Association that campaigned against women's suffrage in Switzerland

The Federation of Swiss Women Against Women's Suffrage was founded in 1959 after a referendum in 1959 in which a vote was held to prevent women from voting. Only men were able to vote in the referendum. Its first president was Gertrud Haldimann. Ida Monn-Krieger succeeded her in 1967. It disestablished itself after a referendum in 1971, in which women's suffrage was approved.

== Background ==
Over twenty cantonal referendums on women's suffrage were held between 1919 and 1959 in which only men were allowed to vote and each time women were denied the right to vote. In 1957, the all-male Federal Council (the Swiss Government) began to support women suffrage, but claimed women were not disadvantaged in Swiss society. In view of a referendum on women's suffrage in 1959, a group of anti-suffragists convened in Lucerne in June 1958 and founded a "Committee for action against women's suffrage" under the lead of Josefine Steffen-Zehnder. In their first meeting, they renamed themselves the "Committee of Swiss women against women's suffrage". The committee of Swiss women held several meetings ahead of the referendum of 1959 to discuss campaign tactics. National Councillor (MP) Karl Hackhofer from the Christian Democratic People's Party (CVP) also attended those meetings. In September 1958, cantonal branches were planned won being established in the cantons of Thurgau, Zurich, Schaffhausen and the cantons of central Switzerland. But in most of the cantons only a few women were active anti-suffragists and the branches seemed to have existed mostly in theory. The one in Schaffhausen seemed to have disestablished itself following the referendum.

=== 1959 referendum on women's suffrage ===
For the national referendum on women's suffrage in 1959, the Social Democratic Party (SP) and the Alliance of Independents both supported the yes campaign. The result was that about 66% of the men said no to women suffrage. Only the three French speaking cantons, Vaud, Neuchâtel and Geneva approved women's suffrage in the referendum in 1959. Vaud and Neuchâtel introduced it the same year, Geneva in 1960.

== Establishment ==
Following the electoral success in the referendum of 1959, from the committee of Swiss women against women's suffrage, the Federation of Swiss women against women's suffrage was founded in May 1959. As its first president Gertrud Haldimann was elected.

=== Cantonal branches ===
A branch for Lucerne was established on 4 June 1959, another for Berne followed on the 29 June.
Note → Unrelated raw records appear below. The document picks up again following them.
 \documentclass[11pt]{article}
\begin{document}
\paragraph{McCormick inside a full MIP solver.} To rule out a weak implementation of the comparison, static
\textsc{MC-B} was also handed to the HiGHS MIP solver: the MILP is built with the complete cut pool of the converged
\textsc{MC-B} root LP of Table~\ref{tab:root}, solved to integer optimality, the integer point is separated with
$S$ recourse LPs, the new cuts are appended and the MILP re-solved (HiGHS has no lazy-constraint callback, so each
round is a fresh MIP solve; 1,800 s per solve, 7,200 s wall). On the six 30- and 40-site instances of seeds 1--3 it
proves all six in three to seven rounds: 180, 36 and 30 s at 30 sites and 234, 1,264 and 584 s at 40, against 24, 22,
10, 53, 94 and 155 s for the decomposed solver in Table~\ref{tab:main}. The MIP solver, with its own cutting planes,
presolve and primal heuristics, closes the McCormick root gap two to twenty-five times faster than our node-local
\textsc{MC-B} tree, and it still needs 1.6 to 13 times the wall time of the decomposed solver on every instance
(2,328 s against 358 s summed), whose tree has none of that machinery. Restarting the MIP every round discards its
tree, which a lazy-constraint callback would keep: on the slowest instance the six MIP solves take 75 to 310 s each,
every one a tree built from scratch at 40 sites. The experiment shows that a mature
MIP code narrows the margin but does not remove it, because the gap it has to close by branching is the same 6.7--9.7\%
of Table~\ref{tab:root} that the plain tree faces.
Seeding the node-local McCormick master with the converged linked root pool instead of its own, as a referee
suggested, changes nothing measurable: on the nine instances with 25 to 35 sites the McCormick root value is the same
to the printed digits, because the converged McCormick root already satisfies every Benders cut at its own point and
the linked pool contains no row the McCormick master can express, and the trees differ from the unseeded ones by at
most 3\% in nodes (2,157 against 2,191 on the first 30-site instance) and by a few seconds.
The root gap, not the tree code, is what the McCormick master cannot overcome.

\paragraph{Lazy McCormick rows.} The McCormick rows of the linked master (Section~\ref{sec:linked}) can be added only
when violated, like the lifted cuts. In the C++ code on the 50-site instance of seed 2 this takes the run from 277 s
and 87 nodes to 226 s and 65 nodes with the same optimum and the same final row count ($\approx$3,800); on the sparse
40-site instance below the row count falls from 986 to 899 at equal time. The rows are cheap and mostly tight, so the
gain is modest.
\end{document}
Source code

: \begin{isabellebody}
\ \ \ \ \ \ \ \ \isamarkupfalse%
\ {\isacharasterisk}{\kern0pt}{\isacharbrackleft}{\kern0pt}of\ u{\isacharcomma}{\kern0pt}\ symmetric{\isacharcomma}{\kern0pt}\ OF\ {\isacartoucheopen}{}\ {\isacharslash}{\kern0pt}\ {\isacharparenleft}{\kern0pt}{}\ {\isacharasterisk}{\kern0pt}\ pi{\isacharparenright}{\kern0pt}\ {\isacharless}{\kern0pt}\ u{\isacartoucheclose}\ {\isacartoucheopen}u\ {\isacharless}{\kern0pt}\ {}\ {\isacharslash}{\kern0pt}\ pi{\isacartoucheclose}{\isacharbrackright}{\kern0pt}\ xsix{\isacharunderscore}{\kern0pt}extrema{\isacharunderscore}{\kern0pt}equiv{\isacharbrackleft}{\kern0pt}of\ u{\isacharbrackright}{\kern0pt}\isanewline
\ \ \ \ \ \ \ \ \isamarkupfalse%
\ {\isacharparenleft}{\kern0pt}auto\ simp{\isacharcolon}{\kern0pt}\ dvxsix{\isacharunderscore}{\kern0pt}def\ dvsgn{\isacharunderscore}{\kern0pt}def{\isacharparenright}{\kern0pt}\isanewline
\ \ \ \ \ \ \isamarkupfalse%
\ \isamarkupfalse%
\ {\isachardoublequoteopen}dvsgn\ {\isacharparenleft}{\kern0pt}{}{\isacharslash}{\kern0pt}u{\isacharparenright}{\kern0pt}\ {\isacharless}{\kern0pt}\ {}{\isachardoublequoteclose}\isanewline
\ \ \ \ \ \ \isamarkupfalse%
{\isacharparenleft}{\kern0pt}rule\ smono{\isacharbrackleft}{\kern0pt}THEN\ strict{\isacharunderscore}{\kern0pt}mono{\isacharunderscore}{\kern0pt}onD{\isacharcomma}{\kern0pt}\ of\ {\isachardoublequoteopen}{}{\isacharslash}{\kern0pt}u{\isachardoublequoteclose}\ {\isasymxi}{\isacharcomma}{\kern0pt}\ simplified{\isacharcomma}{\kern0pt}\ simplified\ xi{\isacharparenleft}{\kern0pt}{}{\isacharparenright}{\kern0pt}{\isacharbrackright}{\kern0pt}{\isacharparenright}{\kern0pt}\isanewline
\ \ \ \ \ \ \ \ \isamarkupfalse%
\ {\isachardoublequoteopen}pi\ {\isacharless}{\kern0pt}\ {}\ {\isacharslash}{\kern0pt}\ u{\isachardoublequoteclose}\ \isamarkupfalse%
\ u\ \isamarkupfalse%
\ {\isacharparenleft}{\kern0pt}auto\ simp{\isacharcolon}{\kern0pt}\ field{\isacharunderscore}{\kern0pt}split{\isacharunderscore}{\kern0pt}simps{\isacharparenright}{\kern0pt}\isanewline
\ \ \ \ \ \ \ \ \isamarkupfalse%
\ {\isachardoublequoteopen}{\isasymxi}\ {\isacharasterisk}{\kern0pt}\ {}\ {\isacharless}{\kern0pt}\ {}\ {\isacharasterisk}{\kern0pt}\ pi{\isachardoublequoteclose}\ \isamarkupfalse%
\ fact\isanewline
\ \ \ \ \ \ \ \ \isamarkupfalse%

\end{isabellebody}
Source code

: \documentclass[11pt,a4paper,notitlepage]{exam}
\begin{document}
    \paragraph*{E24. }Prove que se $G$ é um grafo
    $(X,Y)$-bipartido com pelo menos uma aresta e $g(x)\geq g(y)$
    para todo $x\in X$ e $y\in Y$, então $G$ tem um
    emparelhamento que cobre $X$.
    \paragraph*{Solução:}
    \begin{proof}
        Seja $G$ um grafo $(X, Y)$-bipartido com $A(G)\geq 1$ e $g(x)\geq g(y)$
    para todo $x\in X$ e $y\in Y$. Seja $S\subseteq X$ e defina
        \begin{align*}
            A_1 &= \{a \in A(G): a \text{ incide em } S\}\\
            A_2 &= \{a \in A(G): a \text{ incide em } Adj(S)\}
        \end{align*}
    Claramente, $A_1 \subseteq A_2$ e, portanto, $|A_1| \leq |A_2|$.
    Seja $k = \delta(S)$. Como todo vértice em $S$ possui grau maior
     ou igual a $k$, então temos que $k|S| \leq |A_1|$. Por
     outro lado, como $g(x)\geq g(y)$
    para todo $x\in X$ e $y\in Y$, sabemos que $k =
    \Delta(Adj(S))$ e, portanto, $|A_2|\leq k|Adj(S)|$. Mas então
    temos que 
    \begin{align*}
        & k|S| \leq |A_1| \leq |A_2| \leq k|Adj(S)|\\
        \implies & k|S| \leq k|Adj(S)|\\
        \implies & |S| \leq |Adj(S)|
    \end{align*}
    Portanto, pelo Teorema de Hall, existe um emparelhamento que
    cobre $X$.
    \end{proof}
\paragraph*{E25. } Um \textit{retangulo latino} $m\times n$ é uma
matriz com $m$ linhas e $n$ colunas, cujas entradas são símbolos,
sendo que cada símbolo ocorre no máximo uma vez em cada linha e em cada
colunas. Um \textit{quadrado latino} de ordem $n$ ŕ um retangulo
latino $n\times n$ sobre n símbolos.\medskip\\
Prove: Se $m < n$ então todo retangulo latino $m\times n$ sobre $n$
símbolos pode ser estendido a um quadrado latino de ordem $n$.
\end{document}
The one in Zurich followed in January 1960, in Solothurn a section was founded in June 1961. The names of the presidencies in the cantonal branches were often the same as the ones of the national federation. In Solothurn, the sister of Gertrud Haldimann was made the sections president. The branch in Lucerne was mostly inactive following the death of its president Josefine Steffen-Zehnder. Neither in Schaffhausen or in the cantons of central Switzerland, the Federation was able to recruit enough willing members. In 1968, Gertrud Haldimann acknowledged that in all cantonal branches, there were only a few active members and it had been difficult to recruit new ones from the start.

== Arguments ==
The federation was against what they called the "wrong rights". They reasoned that whilst men did have to serve in the military and women did not, men were able to vote and women did not. Or they argued that even though there were a few women who were interested in politics (like themselves), in total there were not that many. The few interested ones were deemed overly educated, and therefore incapable to represent the needs of the average Swiss woman. Another argument was that a good mother had more power than a suffragette.

=== 1971 referendum on women's suffrage ===
In the national referendum on women's suffrage on 7 February 1971 only held for men, it was approved with 65.7%. The result was also the end of the Federation of Swiss women against women's suffrage.